Work request: Retype every line from the start of the entries below down to the line with "## What is systemd in Linux?", both ends included; skip the pictures.

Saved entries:
>>>>>

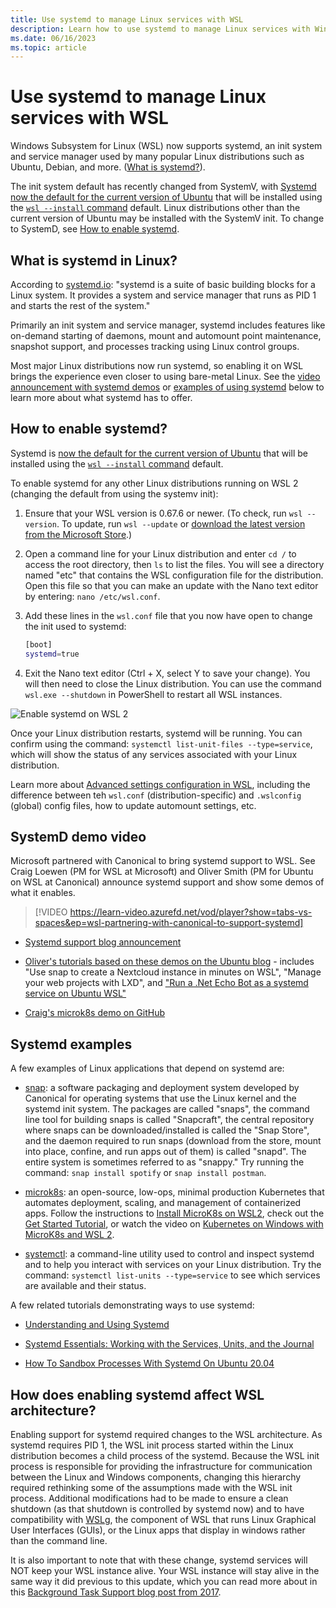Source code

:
 ```yaml
---
title: Use systemd to manage Linux services with WSL
description: Learn how to use systemd to manage Linux services with Windows Subsystem for Linux.
ms.date: 06/16/2023
ms.topic: article
---
```


# Use systemd to manage Linux services with WSL

Windows Subsystem for Linux (WSL) now supports systemd, an init system and service manager used by many popular Linux distributions such as Ubuntu, Debian, and more. ([What is systemd?](#what-is-systemd-in-linux)).

The init system default has recently changed from SystemV, with [Systemd now the default for the current version of Ubuntu](https://canonical.com/blog/ubuntu-desktop-23-04-release-roundup#:~:text=Systemd%20becomes%20the%20default%20for%20Ubuntu%20on%20WSL) that will be installed using the [`wsl --install` command](./install.md) default. Linux distributions other than the current version of Ubuntu may be installed with the SystemV init. To change to SystemD, see [How to enable systemd](#how-to-enable-systemd).

## What is systemd in Linux?

According to [systemd.io](https://systemd.io): "systemd is a suite of basic building blocks for a Linux system. It provides a system and service manager that runs as PID 1 and starts the rest of the system."

Primarily an init system and service manager, systemd includes features like on-demand starting of daemons, mount and automount point maintenance, snapshot support, and processes tracking using Linux control groups.

Most major Linux distributions now run systemd, so enabling it on WSL brings the experience even closer to using bare-metal Linux. See the [video announcement with systemd demos](#systemd-demo-video) or [examples of using systemd](#systemd-examples) below to learn more about what systemd has to offer.

## How to enable systemd?

Systemd is [now the default for the current version of Ubuntu](https://canonical.com/blog/ubuntu-desktop-23-04-release-roundup#:~:text=Systemd%20becomes%20the%20default%20for%20Ubuntu%20on%20WSL) that will be installed using the [`wsl --install` command](./install.md) default.

To enable systemd for any other Linux distributions running on WSL 2 (changing the default from using the systemv init):

1. Ensure that your WSL version is 0.67.6 or newer. (To check, run `wsl --version`. To update, run `wsl --update` or [download the latest version from the Microsoft Store](https://aka.ms/wslstorepage).)

2. Open a command line for your Linux distribution and enter `cd /` to access the root directory, then `ls` to list the files. You will see a directory named "etc" that contains the WSL configuration file for the distribution. Open this file so that you can make an update with the Nano text editor by entering: `nano /etc/wsl.conf`.

3. Add these lines in the `wsl.conf` file that you now have open to change the init used to systemd:

    ```bash
    [boot]
    systemd=true
    ```

4. Exit the Nano text editor (Ctrl + X, select Y to save your change). You will then need to close the Linux distribution. You can use the command `wsl.exe --shutdown` in PowerShell to restart all WSL instances.

![Enable systemd on WSL 2](../media/systemd-enable.png)

Once your Linux distribution restarts, systemd will be running. You can confirm using the command: `systemctl list-unit-files --type=service`, which will show the status of any services associated with your Linux distribution.

Learn more about [Advanced settings configuration in WSL](../wsl-config.md), including the difference between teh `wsl.conf` (distribution-specific) and `.wslconfig` (global) config files, how to update automount settings, etc.

## SystemD demo video

Microsoft partnered with Canonical to bring systemd support to WSL. See Craig Loewen (PM for WSL at Microsoft) and Oliver Smith (PM for Ubuntu on WSL at Canonical) announce systemd support and show some demos of what it enables.

> [!VIDEO https://learn-video.azurefd.net/vod/player?show=tabs-vs-spaces&ep=wsl-partnering-with-canonical-to-support-systemd]

- [Systemd support blog announcement](https://devblogs.microsoft.com/commandline/systemd-support-is-now-available-in-wsl/)

- [Oliver's tutorials based on these demos on the Ubuntu blog](https://ubuntu.com/blog/ubuntu-wsl-enable-systemd) - includes "Use snap to create a Nextcloud instance in minutes on WSL", "Manage your web projects with LXD", and ["Run a .Net Echo Bot as a systemd service on Ubuntu WSL"](https://ubuntu.com/tutorials/run-dotnet-echo-bot-with-systemd-on-ubuntu-wsl#1-overview)

- [Craig's microk8s demo on GitHub](https://github.com/craigloewen-msft/microk8sdemo)

## Systemd examples

A few examples of Linux applications that depend on systemd are:

- [snap](https://snapcraft.io/): a software packaging and deployment system developed by Canonical for operating systems that use the Linux kernel and the systemd init system. The packages are called "snaps", the command line tool for building snaps is called "Snapcraft", the central repository where snaps can be downloaded/installed is called the "Snap Store", and the daemon required to run snaps (download from the store, mount into place, confine, and run apps out of them) is called "snapd". The entire system is sometimes referred to as "snappy." Try running the command: `snap install spotify` or `snap install postman`.

- [microk8s](https://microk8s.io/): an open-source, low-ops, minimal production Kubernetes that automates deployment, scaling, and management of containerized apps. Follow the instructions to [Install MicroK8s on WSL2](https://microk8s.io/docs/install-wsl2), check out the [Get Started Tutorial](https://microk8s.io/docs/getting-started), or watch the video on [Kubernetes on Windows with MicroK8s and WSL 2](https://ubuntu.com/blog/kubernetes-on-windows-with-microk8s-and-wsl-2).

- [systemctl](https://www.linode.com/docs/guides/introduction-to-systemctl/): a command-line utility used to control and inspect systemd and to help you interact with services on your Linux distribution. Try the command: `systemctl list-units --type=service` to see which services are available and their status.

A few related tutorials demonstrating ways to use systemd:

- [Understanding and Using Systemd](https://www.linux.com/training-tutorials/understanding-and-using-systemd/)

- [Systemd Essentials: Working with the Services, Units, and the Journal](https://www.digitalocean.com/community/tutorials/systemd-essentials-working-with-services-units-and-the-journal)

- [How To Sandbox Processes With Systemd On Ubuntu 20.04](https://www.digitalocean.com/community/tutorials/how-to-sandbox-processes-with-systemd-on-ubuntu-20-04)

## How does enabling systemd affect WSL architecture?

Enabling support for systemd required changes to the WSL architecture. As systemd requires PID 1, the WSL init process started within the Linux distribution becomes a child process of the systemd. Because the WSL init process is responsible for providing the infrastructure for communication between the Linux and Windows components, changing this hierarchy required rethinking some of the assumptions made with the WSL init process. Additional modifications had to be made to ensure a clean shutdown (as that shutdown is controlled by systemd now) and to have compatibility with [WSLg](./gui-apps.md), the component of WSL that runs Linux Graphical User Interfaces (GUIs), or the Linux apps that display in windows rather than the command line.

It is also important to note that with these change, systemd services will NOT keep your WSL instance alive. Your WSL instance will stay alive in the same way it did previous to this update, which you can read more about in this [Background Task Support blog post from 2017](https://devblogs.microsoft.com/commandline/background-task-support-in-wsl/).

<<<<<

Response area:
Source code

:
 ```yaml
---
title: Use systemd to manage Linux services with WSL
description: Learn how to use systemd to manage Linux services with Windows Subsystem for Linux.
ms.date: 06/16/2023
ms.topic: article
---
```


# Use systemd to manage Linux services with WSL

Windows Subsystem for Linux (WSL) now supports systemd, an init system and service manager used by many popular Linux distributions such as Ubuntu, Debian, and more. ([What is systemd?](#what-is-systemd-in-linux)).

The init system default has recently changed from SystemV, with [Systemd now the default for the current version of Ubuntu](https://canonical.com/blog/ubuntu-desktop-23-04-release-roundup#:~:text=Systemd%20becomes%20the%20default%20for%20Ubuntu%20on%20WSL) that will be installed using the [`wsl --install` command](./install.md) default. Linux distributions other than the current version of Ubuntu may be installed with the SystemV init. To change to SystemD, see [How to enable systemd](#how-to-enable-systemd).

## What is systemd in Linux?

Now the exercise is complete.